*PROBLEM DETAILS*:
Please repeat the records word for word and skip the pictures.

*ENTRIES SUPPLIED*:
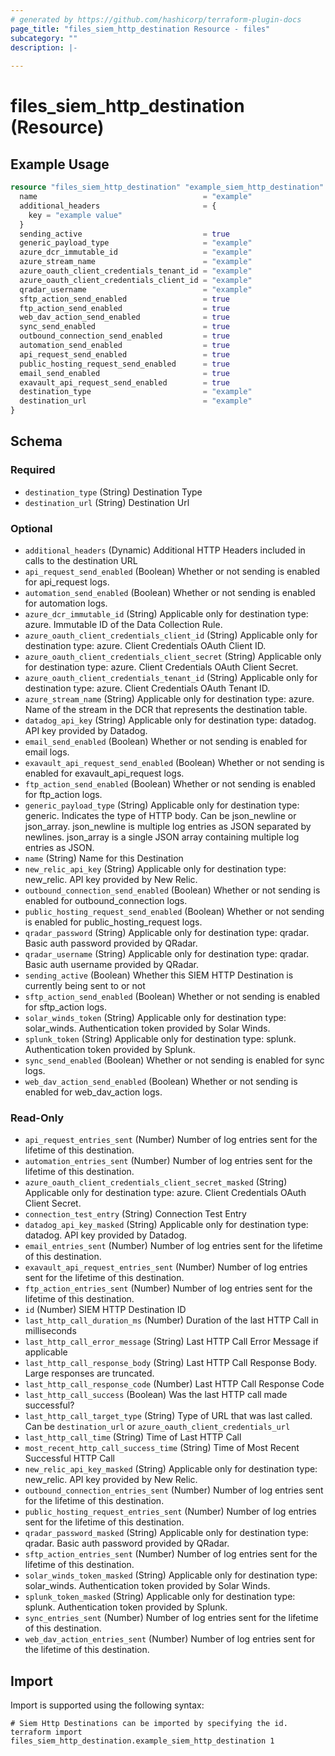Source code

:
```yaml
---
# generated by https://github.com/hashicorp/terraform-plugin-docs
page_title: "files_siem_http_destination Resource - files"
subcategory: ""
description: |-
  
---
```


# files_siem_http_destination (Resource)



## Example Usage

```terraform
resource "files_siem_http_destination" "example_siem_http_destination" {
  name                                     = "example"
  additional_headers                       = {
    key = "example value"
  }
  sending_active                           = true
  generic_payload_type                     = "example"
  azure_dcr_immutable_id                   = "example"
  azure_stream_name                        = "example"
  azure_oauth_client_credentials_tenant_id = "example"
  azure_oauth_client_credentials_client_id = "example"
  qradar_username                          = "example"
  sftp_action_send_enabled                 = true
  ftp_action_send_enabled                  = true
  web_dav_action_send_enabled              = true
  sync_send_enabled                        = true
  outbound_connection_send_enabled         = true
  automation_send_enabled                  = true
  api_request_send_enabled                 = true
  public_hosting_request_send_enabled      = true
  email_send_enabled                       = true
  exavault_api_request_send_enabled        = true
  destination_type                         = "example"
  destination_url                          = "example"
}
```

<!-- schema generated by tfplugindocs -->
## Schema

### Required

- `destination_type` (String) Destination Type
- `destination_url` (String) Destination Url

### Optional

- `additional_headers` (Dynamic) Additional HTTP Headers included in calls to the destination URL
- `api_request_send_enabled` (Boolean) Whether or not sending is enabled for api_request logs.
- `automation_send_enabled` (Boolean) Whether or not sending is enabled for automation logs.
- `azure_dcr_immutable_id` (String) Applicable only for destination type: azure. Immutable ID of the Data Collection Rule.
- `azure_oauth_client_credentials_client_id` (String) Applicable only for destination type: azure. Client Credentials OAuth Client ID.
- `azure_oauth_client_credentials_client_secret` (String) Applicable only for destination type: azure. Client Credentials OAuth Client Secret.
- `azure_oauth_client_credentials_tenant_id` (String) Applicable only for destination type: azure. Client Credentials OAuth Tenant ID.
- `azure_stream_name` (String) Applicable only for destination type: azure. Name of the stream in the DCR that represents the destination table.
- `datadog_api_key` (String) Applicable only for destination type: datadog. API key provided by Datadog.
- `email_send_enabled` (Boolean) Whether or not sending is enabled for email logs.
- `exavault_api_request_send_enabled` (Boolean) Whether or not sending is enabled for exavault_api_request logs.
- `ftp_action_send_enabled` (Boolean) Whether or not sending is enabled for ftp_action logs.
- `generic_payload_type` (String) Applicable only for destination type: generic. Indicates the type of HTTP body. Can be json_newline or json_array. json_newline is multiple log entries as JSON separated by newlines. json_array is a single JSON array containing multiple log entries as JSON.
- `name` (String) Name for this Destination
- `new_relic_api_key` (String) Applicable only for destination type: new_relic. API key provided by New Relic.
- `outbound_connection_send_enabled` (Boolean) Whether or not sending is enabled for outbound_connection logs.
- `public_hosting_request_send_enabled` (Boolean) Whether or not sending is enabled for public_hosting_request logs.
- `qradar_password` (String) Applicable only for destination type: qradar. Basic auth password provided by QRadar.
- `qradar_username` (String) Applicable only for destination type: qradar. Basic auth username provided by QRadar.
- `sending_active` (Boolean) Whether this SIEM HTTP Destination is currently being sent to or not
- `sftp_action_send_enabled` (Boolean) Whether or not sending is enabled for sftp_action logs.
- `solar_winds_token` (String) Applicable only for destination type: solar_winds. Authentication token provided by Solar Winds.
- `splunk_token` (String) Applicable only for destination type: splunk. Authentication token provided by Splunk.
- `sync_send_enabled` (Boolean) Whether or not sending is enabled for sync logs.
- `web_dav_action_send_enabled` (Boolean) Whether or not sending is enabled for web_dav_action logs.

### Read-Only

- `api_request_entries_sent` (Number) Number of log entries sent for the lifetime of this destination.
- `automation_entries_sent` (Number) Number of log entries sent for the lifetime of this destination.
- `azure_oauth_client_credentials_client_secret_masked` (String) Applicable only for destination type: azure. Client Credentials OAuth Client Secret.
- `connection_test_entry` (String) Connection Test Entry
- `datadog_api_key_masked` (String) Applicable only for destination type: datadog. API key provided by Datadog.
- `email_entries_sent` (Number) Number of log entries sent for the lifetime of this destination.
- `exavault_api_request_entries_sent` (Number) Number of log entries sent for the lifetime of this destination.
- `ftp_action_entries_sent` (Number) Number of log entries sent for the lifetime of this destination.
- `id` (Number) SIEM HTTP Destination ID
- `last_http_call_duration_ms` (Number) Duration of the last HTTP Call in milliseconds
- `last_http_call_error_message` (String) Last HTTP Call Error Message if applicable
- `last_http_call_response_body` (String) Last HTTP Call Response Body. Large responses are truncated.
- `last_http_call_response_code` (Number) Last HTTP Call Response Code
- `last_http_call_success` (Boolean) Was the last HTTP call made successful?
- `last_http_call_target_type` (String) Type of URL that was last called. Can be `destination_url` or `azure_oauth_client_credentials_url`
- `last_http_call_time` (String) Time of Last HTTP Call
- `most_recent_http_call_success_time` (String) Time of Most Recent Successful HTTP Call
- `new_relic_api_key_masked` (String) Applicable only for destination type: new_relic. API key provided by New Relic.
- `outbound_connection_entries_sent` (Number) Number of log entries sent for the lifetime of this destination.
- `public_hosting_request_entries_sent` (Number) Number of log entries sent for the lifetime of this destination.
- `qradar_password_masked` (String) Applicable only for destination type: qradar. Basic auth password provided by QRadar.
- `sftp_action_entries_sent` (Number) Number of log entries sent for the lifetime of this destination.
- `solar_winds_token_masked` (String) Applicable only for destination type: solar_winds. Authentication token provided by Solar Winds.
- `splunk_token_masked` (String) Applicable only for destination type: splunk. Authentication token provided by Splunk.
- `sync_entries_sent` (Number) Number of log entries sent for the lifetime of this destination.
- `web_dav_action_entries_sent` (Number) Number of log entries sent for the lifetime of this destination.

## Import

Import is supported using the following syntax:

```shell
# Siem Http Destinations can be imported by specifying the id.
terraform import files_siem_http_destination.example_siem_http_destination 1
```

*ANSWER TO THE EXERCISE*:
Source code

:
```yaml
---
# generated by https://github.com/hashicorp/terraform-plugin-docs
page_title: "files_siem_http_destination Resource - files"
subcategory: ""
description: |-
  
---
```


# files_siem_http_destination (Resource)



## Example Usage

```terraform
resource "files_siem_http_destination" "example_siem_http_destination" {
  name                                     = "example"
  additional_headers                       = {
    key = "example value"
  }
  sending_active                           = true
  generic_payload_type                     = "example"
  azure_dcr_immutable_id                   = "example"
  azure_stream_name                        = "example"
  azure_oauth_client_credentials_tenant_id = "example"
  azure_oauth_client_credentials_client_id = "example"
  qradar_username                          = "example"
  sftp_action_send_enabled                 = true
  ftp_action_send_enabled                  = true
  web_dav_action_send_enabled              = true
  sync_send_enabled                        = true
  outbound_connection_send_enabled         = true
  automation_send_enabled                  = true
  api_request_send_enabled                 = true
  public_hosting_request_send_enabled      = true
  email_send_enabled                       = true
  exavault_api_request_send_enabled        = true
  destination_type                         = "example"
  destination_url                          = "example"
}
```

<!-- schema generated by tfplugindocs -->
## Schema

### Required

- `destination_type` (String) Destination Type
- `destination_url` (String) Destination Url

### Optional

- `additional_headers` (Dynamic) Additional HTTP Headers included in calls to the destination URL
- `api_request_send_enabled` (Boolean) Whether or not sending is enabled for api_request logs.
- `automation_send_enabled` (Boolean) Whether or not sending is enabled for automation logs.
- `azure_dcr_immutable_id` (String) Applicable only for destination type: azure. Immutable ID of the Data Collection Rule.
- `azure_oauth_client_credentials_client_id` (String) Applicable only for destination type: azure. Client Credentials OAuth Client ID.
- `azure_oauth_client_credentials_client_secret` (String) Applicable only for destination type: azure. Client Credentials OAuth Client Secret.
- `azure_oauth_client_credentials_tenant_id` (String) Applicable only for destination type: azure. Client Credentials OAuth Tenant ID.
- `azure_stream_name` (String) Applicable only for destination type: azure. Name of the stream in the DCR that represents the destination table.
- `datadog_api_key` (String) Applicable only for destination type: datadog. API key provided by Datadog.
- `email_send_enabled` (Boolean) Whether or not sending is enabled for email logs.
- `exavault_api_request_send_enabled` (Boolean) Whether or not sending is enabled for exavault_api_request logs.
- `ftp_action_send_enabled` (Boolean) Whether or not sending is enabled for ftp_action logs.
- `generic_payload_type` (String) Applicable only for destination type: generic. Indicates the type of HTTP body. Can be json_newline or json_array. json_newline is multiple log entries as JSON separated by newlines. json_array is a single JSON array containing multiple log entries as JSON.
- `name` (String) Name for this Destination
- `new_relic_api_key` (String) Applicable only for destination type: new_relic. API key provided by New Relic.
- `outbound_connection_send_enabled` (Boolean) Whether or not sending is enabled for outbound_connection logs.
- `public_hosting_request_send_enabled` (Boolean) Whether or not sending is enabled for public_hosting_request logs.
- `qradar_password` (String) Applicable only for destination type: qradar. Basic auth password provided by QRadar.
- `qradar_username` (String) Applicable only for destination type: qradar. Basic auth username provided by QRadar.
- `sending_active` (Boolean) Whether this SIEM HTTP Destination is currently being sent to or not
- `sftp_action_send_enabled` (Boolean) Whether or not sending is enabled for sftp_action logs.
- `solar_winds_token` (String) Applicable only for destination type: solar_winds. Authentication token provided by Solar Winds.
- `splunk_token` (String) Applicable only for destination type: splunk. Authentication token provided by Splunk.
- `sync_send_enabled` (Boolean) Whether or not sending is enabled for sync logs.
- `web_dav_action_send_enabled` (Boolean) Whether or not sending is enabled for web_dav_action logs.

### Read-Only

- `api_request_entries_sent` (Number) Number of log entries sent for the lifetime of this destination.
- `automation_entries_sent` (Number) Number of log entries sent for the lifetime of this destination.
- `azure_oauth_client_credentials_client_secret_masked` (String) Applicable only for destination type: azure. Client Credentials OAuth Client Secret.
- `connection_test_entry` (String) Connection Test Entry
- `datadog_api_key_masked` (String) Applicable only for destination type: datadog. API key provided by Datadog.
- `email_entries_sent` (Number) Number of log entries sent for the lifetime of this destination.
- `exavault_api_request_entries_sent` (Number) Number of log entries sent for the lifetime of this destination.
- `ftp_action_entries_sent` (Number) Number of log entries sent for the lifetime of this destination.
- `id` (Number) SIEM HTTP Destination ID
- `last_http_call_duration_ms` (Number) Duration of the last HTTP Call in milliseconds
- `last_http_call_error_message` (String) Last HTTP Call Error Message if applicable
- `last_http_call_response_body` (String) Last HTTP Call Response Body. Large responses are truncated.
- `last_http_call_response_code` (Number) Last HTTP Call Response Code
- `last_http_call_success` (Boolean) Was the last HTTP call made successful?
- `last_http_call_target_type` (String) Type of URL that was last called. Can be `destination_url` or `azure_oauth_client_credentials_url`
- `last_http_call_time` (String) Time of Last HTTP Call
- `most_recent_http_call_success_time` (String) Time of Most Recent Successful HTTP Call
- `new_relic_api_key_masked` (String) Applicable only for destination type: new_relic. API key provided by New Relic.
- `outbound_connection_entries_sent` (Number) Number of log entries sent for the lifetime of this destination.
- `public_hosting_request_entries_sent` (Number) Number of log entries sent for the lifetime of this destination.
- `qradar_password_masked` (String) Applicable only for destination type: qradar. Basic auth password provided by QRadar.
- `sftp_action_entries_sent` (Number) Number of log entries sent for the lifetime of this destination.
- `solar_winds_token_masked` (String) Applicable only for destination type: solar_winds. Authentication token provided by Solar Winds.
- `splunk_token_masked` (String) Applicable only for destination type: splunk. Authentication token provided by Splunk.
- `sync_entries_sent` (Number) Number of log entries sent for the lifetime of this destination.
- `web_dav_action_entries_sent` (Number) Number of log entries sent for the lifetime of this destination.

## Import

Import is supported using the following syntax:

```shell
# Siem Http Destinations can be imported by specifying the id.
terraform import files_siem_http_destination.example_siem_http_destination 1
```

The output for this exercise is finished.